「イリスからの指名依頼と新パーティの結成」

「なあ、聞いたか? ガルムの奴また失敗したんだってよ」

「そいや最近見ねえな」


 いつものように依頼を取りに行った時、ギルドの隅からそんな話が聞こえてきた。


(ふーん)


 僕にはもう関係ない事だった。


 岩竜の一件依頼、僕たち三人は、英雄騎士イリスが認めた冒険者として少し有名になっていた。

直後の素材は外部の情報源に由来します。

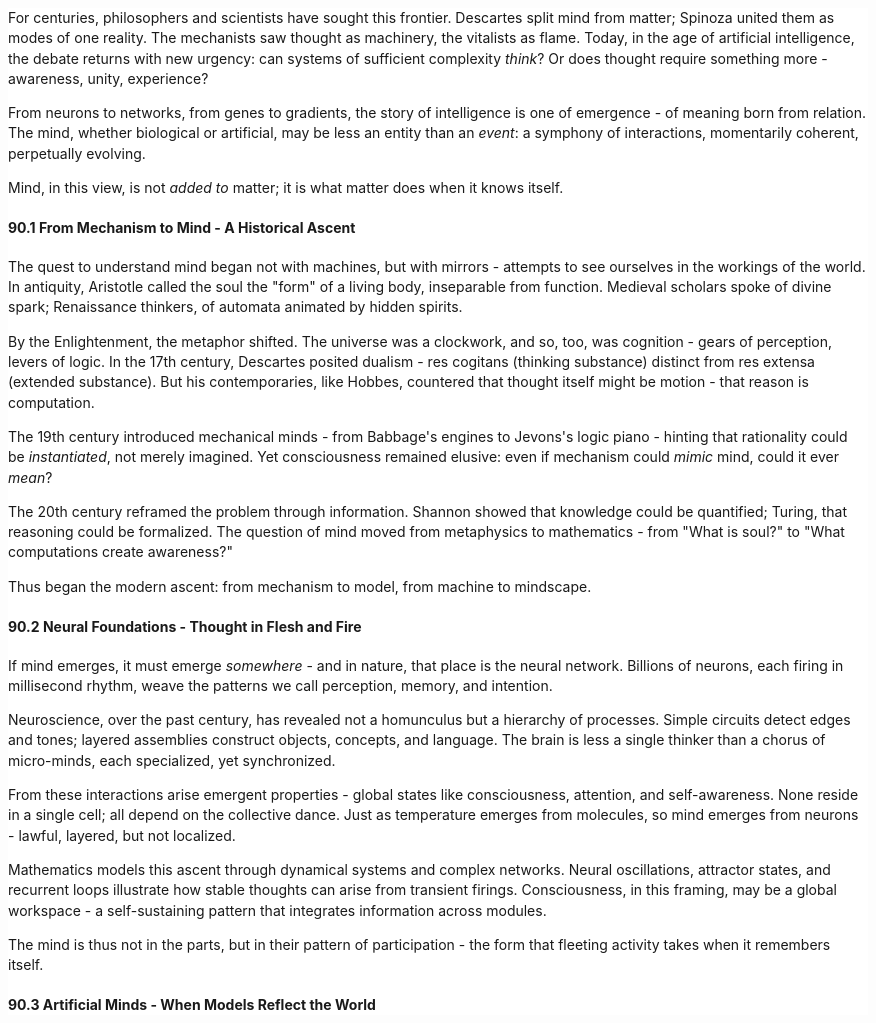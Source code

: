 For centuries, philosophers and scientists have sought this frontier. Descartes split mind from matter; Spinoza united them as modes of one reality. The mechanists saw thought as machinery, the vitalists as flame. Today, in the age of artificial intelligence, the debate returns with new urgency: can systems of sufficient complexity *think*? Or does thought require something more - awareness, unity, experience?

From neurons to networks, from genes to gradients, the story of intelligence is one of emergence - of meaning born from relation. The mind, whether biological or artificial, may be less an entity than an *event*: a symphony of interactions, momentarily coherent, perpetually evolving.

Mind, in this view, is not *added to* matter; it is what matter does when it knows itself.

#### 90.1 From Mechanism to Mind - A Historical Ascent

The quest to understand mind began not with machines, but with mirrors - attempts to see ourselves in the workings of the world. In antiquity, Aristotle called the soul the "form" of a living body, inseparable from function. Medieval scholars spoke of divine spark; Renaissance thinkers, of automata animated by hidden spirits.

By the Enlightenment, the metaphor shifted. The universe was a clockwork, and so, too, was cognition - gears of perception, levers of logic. In the 17th century, Descartes posited dualism - res cogitans (thinking substance) distinct from res extensa (extended substance). But his contemporaries, like Hobbes, countered that thought itself might be motion - that reason is computation.

The 19th century introduced mechanical minds - from Babbage's engines to Jevons's logic piano - hinting that rationality could be *instantiated*, not merely imagined. Yet consciousness remained elusive: even if mechanism could *mimic* mind, could it ever *mean*?

The 20th century reframed the problem through information. Shannon showed that knowledge could be quantified; Turing, that reasoning could be formalized. The question of mind moved from metaphysics to mathematics - from "What is soul?" to "What computations create awareness?"

Thus began the modern ascent: from mechanism to model, from machine to mindscape.

#### 90.2 Neural Foundations - Thought in Flesh and Fire

If mind emerges, it must emerge *somewhere* - and in nature, that place is the neural network. Billions of neurons, each firing in millisecond rhythm, weave the patterns we call perception, memory, and intention.

Neuroscience, over the past century, has revealed not a homunculus but a hierarchy of processes. Simple circuits detect edges and tones; layered assemblies construct objects, concepts, and language. The brain is less a single thinker than a chorus of micro-minds, each specialized, yet synchronized.

From these interactions arise emergent properties - global states like consciousness, attention, and self-awareness. None reside in a single cell; all depend on the collective dance. Just as temperature emerges from molecules, so mind emerges from neurons - lawful, layered, but not localized.

Mathematics models this ascent through dynamical systems and complex networks. Neural oscillations, attractor states, and recurrent loops illustrate how stable thoughts can arise from transient firings. Consciousness, in this framing, may be a global workspace - a self-sustaining pattern that integrates information across modules.

The mind is thus not in the parts, but in their pattern of participation - the form that fleeting activity takes when it remembers itself.

#### 90.3 Artificial Minds - When Models Reflect the World
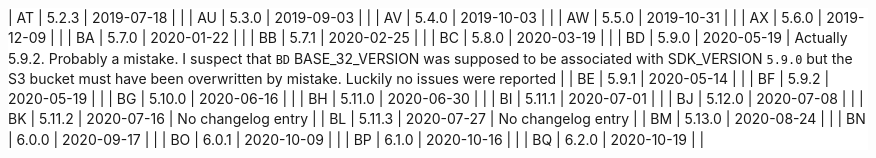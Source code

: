 | AT              | 5.2.3            | 2019-07-18 |                                                                                                                                                                                                                         |
| AU              | 5.3.0            | 2019-09-03 |                                                                                                                                                                                                                         |
| AV              | 5.4.0            | 2019-10-03 |                                                                                                                                                                                                                         |
| AW              | 5.5.0            | 2019-10-31 |                                                                                                                                                                                                                         |
| AX              | 5.6.0            | 2019-12-09 |                                                                                                                                                                                                                         |
| BA              | 5.7.0            | 2020-01-22 |                                                                                                                                                                                                                         |
| BB              | 5.7.1            | 2020-02-25 |                                                                                                                                                                                                                         |
| BC              | 5.8.0            | 2020-03-19 |                                                                                                                                                                                                                         |
| BD              | 5.9.0            | 2020-05-19 | Actually 5.9.2. Probably a mistake. I suspect that `BD` BASE_32_VERSION was supposed to be associated with SDK_VERSION `5.9.0` but the S3 bucket must have been overwritten by mistake. Luckily no issues were reported |
| BE              | 5.9.1            | 2020-05-14 |                                                                                                                                                                                                                         |
| BF              | 5.9.2            | 2020-05-19 |                                                                                                                                                                                                                         |
| BG              | 5.10.0           | 2020-06-16 |                                                                                                                                                                                                                         |
| BH              | 5.11.0           | 2020-06-30 |                                                                                                                                                                                                                         |
| BI              | 5.11.1           | 2020-07-01 |                                                                                                                                                                                                                         |
| BJ              | 5.12.0           | 2020-07-08 |                                                                                                                                                                                                                         |
| BK              | 5.11.2           | 2020-07-16 | No changelog entry                                                                                                                                                                                                      |
| BL              | 5.11.3           | 2020-07-27 | No changelog entry                                                                                                                                                                                                      |
| BM              | 5.13.0           | 2020-08-24 |                                                                                                                                                                                                                         |
| BN              | 6.0.0            | 2020-09-17 |                                                                                                                                                                                                                         |
| BO              | 6.0.1            | 2020-10-09 |                                                                                                                                                                                                                         |
| BP              | 6.1.0            | 2020-10-16 |                                                                                                                                                                                                                         |
| BQ              | 6.2.0            | 2020-10-19 |                                                                                                                                                                                                                         |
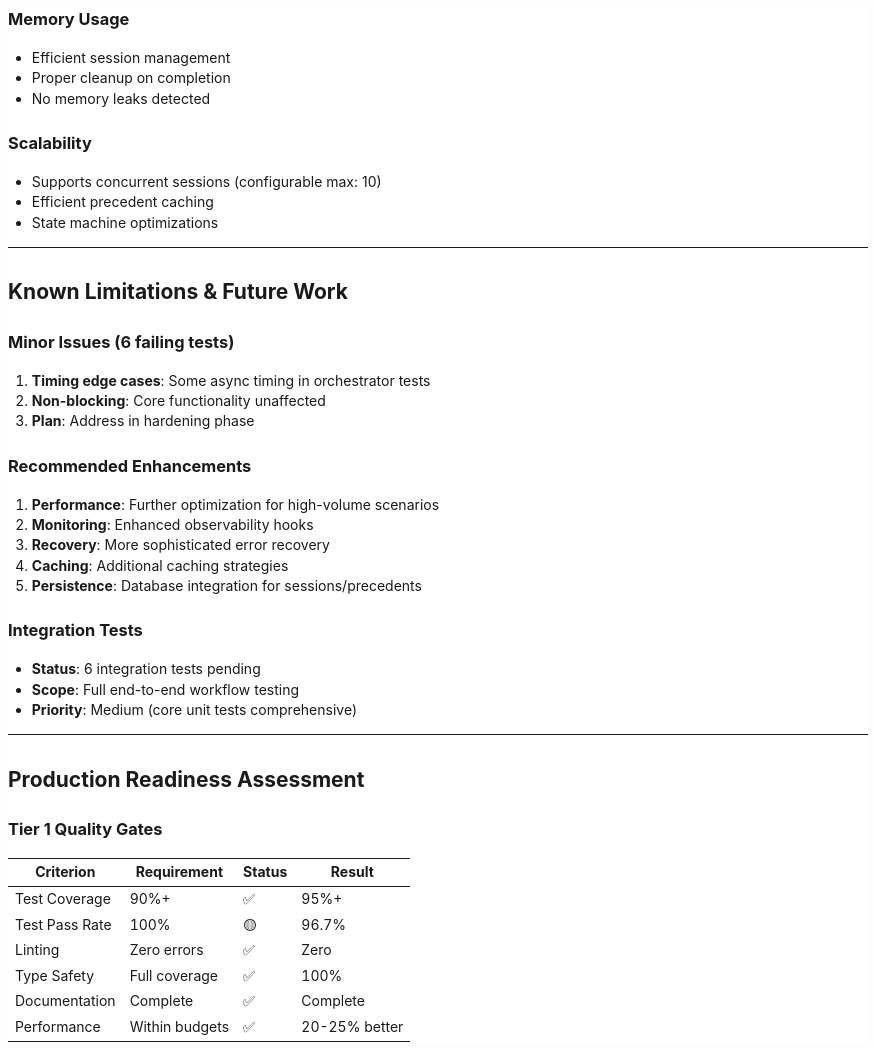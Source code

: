 ### Memory Usage

- Efficient session management
- Proper cleanup on completion
- No memory leaks detected

### Scalability

- Supports concurrent sessions (configurable max: 10)
- Efficient precedent caching
- State machine optimizations

---

## Known Limitations & Future Work

### Minor Issues (6 failing tests)

1. **Timing edge cases**: Some async timing in orchestrator tests
2. **Non-blocking**: Core functionality unaffected
3. **Plan**: Address in hardening phase

### Recommended Enhancements

1. **Performance**: Further optimization for high-volume scenarios
2. **Monitoring**: Enhanced observability hooks
3. **Recovery**: More sophisticated error recovery
4. **Caching**: Additional caching strategies
5. **Persistence**: Database integration for sessions/precedents

### Integration Tests

- **Status**: 6 integration tests pending
- **Scope**: Full end-to-end workflow testing
- **Priority**: Medium (core unit tests comprehensive)

---

## Production Readiness Assessment

### Tier 1 Quality Gates

| Criterion      | Requirement    | Status | Result        |
| -------------- | -------------- | ------ | ------------- |
| Test Coverage  | 90%+           | ✅     | 95%+          |
| Test Pass Rate | 100%           | 🟡     | 96.7%         |
| Linting        | Zero errors    | ✅     | Zero          |
| Type Safety    | Full coverage  | ✅     | 100%          |
| Documentation  | Complete       | ✅     | Complete      |
| Performance    | Within budgets | ✅     | 20-25% better |
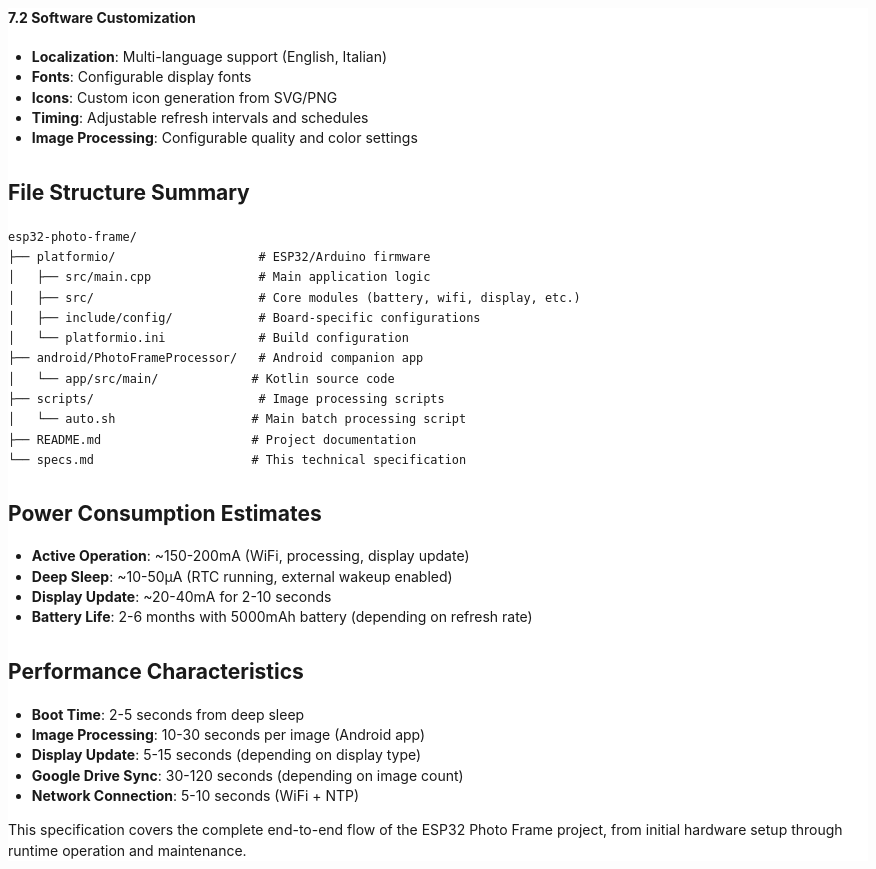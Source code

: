 #### 7.2 Software Customization
- **Localization**: Multi-language support (English, Italian)
- **Fonts**: Configurable display fonts
- **Icons**: Custom icon generation from SVG/PNG
- **Timing**: Adjustable refresh intervals and schedules
- **Image Processing**: Configurable quality and color settings

## File Structure Summary

```
esp32-photo-frame/
├── platformio/                    # ESP32/Arduino firmware
│   ├── src/main.cpp               # Main application logic
│   ├── src/                       # Core modules (battery, wifi, display, etc.)
│   ├── include/config/            # Board-specific configurations
│   └── platformio.ini             # Build configuration
├── android/PhotoFrameProcessor/   # Android companion app
│   └── app/src/main/             # Kotlin source code
├── scripts/                       # Image processing scripts
│   └── auto.sh                   # Main batch processing script
├── README.md                     # Project documentation
└── specs.md                      # This technical specification
```

## Power Consumption Estimates

- **Active Operation**: ~150-200mA (WiFi, processing, display update)
- **Deep Sleep**: ~10-50µA (RTC running, external wakeup enabled)
- **Display Update**: ~20-40mA for 2-10 seconds
- **Battery Life**: 2-6 months with 5000mAh battery (depending on refresh rate)

## Performance Characteristics

- **Boot Time**: 2-5 seconds from deep sleep
- **Image Processing**: 10-30 seconds per image (Android app)
- **Display Update**: 5-15 seconds (depending on display type)
- **Google Drive Sync**: 30-120 seconds (depending on image count)
- **Network Connection**: 5-10 seconds (WiFi + NTP)

This specification covers the complete end-to-end flow of the ESP32 Photo Frame project, from initial hardware setup through runtime operation and maintenance.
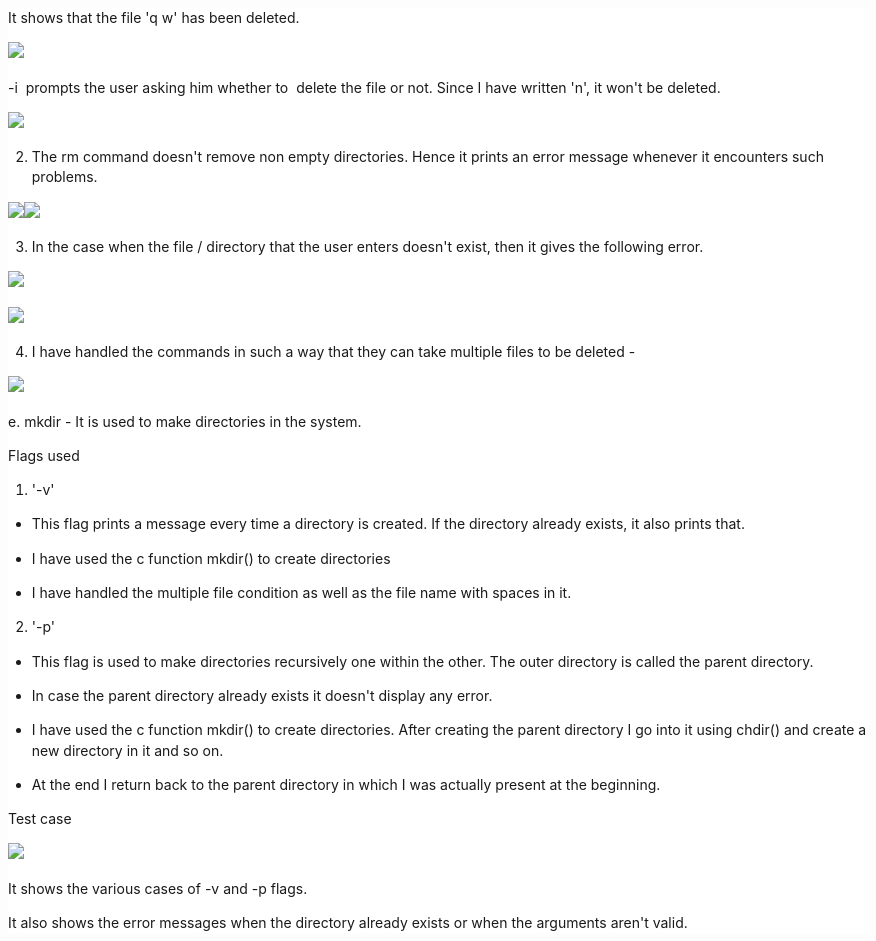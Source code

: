 It shows that the file 'q w' has been deleted. 

![](https://lh4.googleusercontent.com/rwJchjqAMJbMPzhT2HzJ5K6VhLVR1PV8lWvA9-6TmFMm_HRtX1-q9ZH4UCWPY1obiO96u6Ge5nmaYNElrAeEc39BwwnfFZWwZLHGYhUwTQcUeqfTqPQVD8uTsGKsVVEbMmzz7CTk)

-i  prompts the user asking him whether to  delete the file or not. Since I have written 'n', it won't be deleted. 

![](https://lh5.googleusercontent.com/5QbZZd1meSbjl7sg8pLKWm-_dZ1S9G_6Oko-IqfFeWxX-Y258Fwg9_1KIzCPa96j-N6ae21N8erTHKCYmzKGWfd7wRImi2xLVMw9ii9MeE96K0kPOquceHELJ7PNFbXNABEsTU0S)

2.  The rm command doesn't remove non empty directories. Hence it prints an error message whenever it encounters such problems. 

![](https://lh6.googleusercontent.com/JcHjpB694VpXSNi-bPT-7fPCyhEeFDXvnp9m74p7pxlmV2CAXyMNkdCq1tEYFZc-Zml2DfqOVJ2AcboIT2Yepz6h4MIyGRee3hsN3XvZcJzDJSaKJZLGGp4g-PWF2oT28HoQKidj)![](https://lh3.googleusercontent.com/eFLdINXvUocf_oHSXvA7ndjHfxNVlE_vf68CIzd2-gCyFHIaQSpjRwE7dO93xVbRToj27GaApQOlho3CEyuGCAnNwjF5WFSgNwK5-JLvy1TLUOCYfkaJv6fvOw9rCT5xuzADcj5r)

3.  In the case when the file / directory that the user enters doesn't exist, then it gives the following error. 

![](https://lh5.googleusercontent.com/pvD7UwCLKkPCLM6o-QW2UQ7JcgM55BinHEcApCR717qlyL2Bt1h6uGr2YEzhhpUjddTOWindPOVJnF-uPdnpMqMVmbgKK1NyDDZkGpJ1P9T7RCjXg_o7qQXOWsbSlJCds1E6UjMV)

![](https://lh5.googleusercontent.com/zl2WAj6VAwJ0M-8AlszLs0bZpcrvy99ooTzxTcem97aXiUyUwk5UJxfTEYO20z_AVoiBkO0rKhDQ5Ph8O-sWxEJWv59ooUg1bBVY_6DgsiGWm9AtK6q0LShE-xD1DVkTVJzVxv4P)

4.  I have handled the commands in such a way that they can take multiple files to be deleted - 

![](https://lh3.googleusercontent.com/KdRi7-Mwlj3oLQtBknyd-03bKD1gECxHTGXbx8Vwb_NYwOlYCxxa5gGtqZmwPTYS-ck8iCrCobwumBKwmRPmOfF0byaN-zDCgsjUbKlNmU6EiPJinOkbndyNZvnLZkPl2o3UCGc9)

e.  mkdir - It is used to make directories in the system. 

Flags used 

1.  '-v'

-   This flag prints a message every time a directory is created. If the directory already exists, it also prints that. 

-   I have used the c function mkdir() to create directories 

-   I have handled the multiple file condition as well as the file name with spaces in it. 

2.  '-p'

-   This flag is used to make directories recursively one within the other. The outer directory is called the parent directory. 

-   In case the parent directory already exists it doesn't display any error. 

-   I have used the c function mkdir() to create directories. After creating the parent directory I go into it using chdir() and create a new directory in it and so on. 

-   At the end I return back to the parent directory in which I was actually present at the beginning.

Test case

![](https://lh4.googleusercontent.com/KVZVMUVMxdJxV74ag_Z865GP5BHD924R8Okh1Df39JJFefG1AM8gzIROx0Q2knD7ott2VSquKmysP3hn-qsqCnm8_m79aDnEisO6EzQJEYY7S_9V6uOmsNWipUCBS7fUGKbZFzjE)

It shows the various cases of -v and -p flags. 

It also shows the error messages when the directory already exists or when the arguments aren't valid.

 僕を嘲るようにしていた受付嬢もニコニコ顔で依頼手続きをしてくれる。


 イリスに認められたのは事実だが、それはリナやマリエの存在があってこそだ。


 受付嬢の張り付けたような笑顔を見ながら、それとはまるで別物の二人の笑顔が浮かんだ。


「アルト」


 ギルドを出たところで、イリスが声を掛けてきた。


「やあ、イリス。今日はどうしたんだ?」


 その光景に周りの視線が一斉に集まる。

 イリスは美人だし、強いし、英雄だから、視線が集まるのはわかるけど、僕にも視線が集まるのは少しだけ居心地が悪く感じてしまう。


「今日も依頼か。精がでるな」

「まあね」


 依頼書をちらと見たイリスが、そう言って珍しく考え込むような様子を見せる。


「……頼みがあるんだが、いいか?」

「頼み?」


「ああ、実は前回の件で、さらなるダンジョン調査が必要になったんだが、折悪く大演習の時期と重なって、騎士団から人員が出せない。そこで」

「僕たち? いいのか?」

「ああ、むしろこの間の調書をみて、適任だと判断した。私も同行する」


 この言葉にざわついたのは周囲の方だった。

 イリスからの指名依頼だと騒いでる人さえいた。


(指名依頼……)


「後日、きちんとした形で依頼を出させてもらう。準備はしっかりと頼むぞ」


 イリスはそう言って、僕の肩をポンと叩くと、ざわめく聴衆には目もくれず去っていってしまった。


*


「マジ? 指名依頼? さっすがイリスにゃん。アルにゃんの幼馴染なだけあって、アルにゃんの事わかってるぅ!」


二人が待つ教会に戻った僕は、ギルドでの事を話すと、リナが飛び上がって喜んでいた。


「……ぐへへ、いくらになるかな? イリスにゃんからの依頼ってことは王宮からの直接でしょ……」


「その、大丈夫でしょうか?」


目を金貨に変えているリナの横で、マリエは不安げな様子だ。

先日のこともあるし、無理もない。

でも――


「先日のような危険はそうそうないと思うけど……でも、マリエさんは無理はしないでほしい。マリエさんが残ってくれるなら、リナも僕も帰れる場所がある、ってそう思えるから」


リナもマリエも、白い靄が包んだままだが、この間の事を考えると、加護も万能ではない。

マリエが残るならそれを強く止めることはできなかった。


「いいこと言うね、アルにゃん。イリスにゃんもいるし、そうそう大変なことにはならないとあたしも思う。でも、マリエが残って待っててくれるならそれはそれでいいかにゃあ」


屈託のない笑顔でリナが笑う。

マリエは少し逡巡して、でも、決意を固めたような瞳で、僕をまっすぐに見た。


「いえ――私も行きます。だって……私もパーティメンバーですから」


「おおー、決意の目! じゃあ、パーティ再結成だね!……いや、イリスにゃんが入るから四人のつよつよパーティ新結成だね!」


リナがまた飛び上がって喜んでいた。


こうして僕たち三人は、イリスと共にダンジョンの調査へと向かうことになった。